Aim of the exercise
Retype all of the data that follows, line for line.

Dataset entries:
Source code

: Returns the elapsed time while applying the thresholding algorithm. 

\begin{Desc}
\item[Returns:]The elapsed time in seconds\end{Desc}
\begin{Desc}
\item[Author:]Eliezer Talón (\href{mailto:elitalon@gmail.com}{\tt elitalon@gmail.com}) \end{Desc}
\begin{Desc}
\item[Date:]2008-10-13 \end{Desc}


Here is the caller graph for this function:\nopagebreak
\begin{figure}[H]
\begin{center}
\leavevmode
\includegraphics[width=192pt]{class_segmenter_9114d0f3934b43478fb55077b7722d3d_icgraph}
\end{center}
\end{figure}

Your response
Source code

: Returns the elapsed time while applying the thresholding algorithm. 

\begin{Desc}
\item[Returns:]The elapsed time in seconds\end{Desc}
\begin{Desc}
\item[Author:]Eliezer Talón (\href{mailto:elitalon@gmail.com}{\tt elitalon@gmail.com}) \end{Desc}
\begin{Desc}
\item[Date:]2008-10-13 \end{Desc}


Here is the caller graph for this function:\nopagebreak
\begin{figure}[H]
\begin{center}
\leavevmode
\includegraphics[width=192pt]{class_segmenter_9114d0f3934b43478fb55077b7722d3d_icgraph}
\end{center}
\end{figure}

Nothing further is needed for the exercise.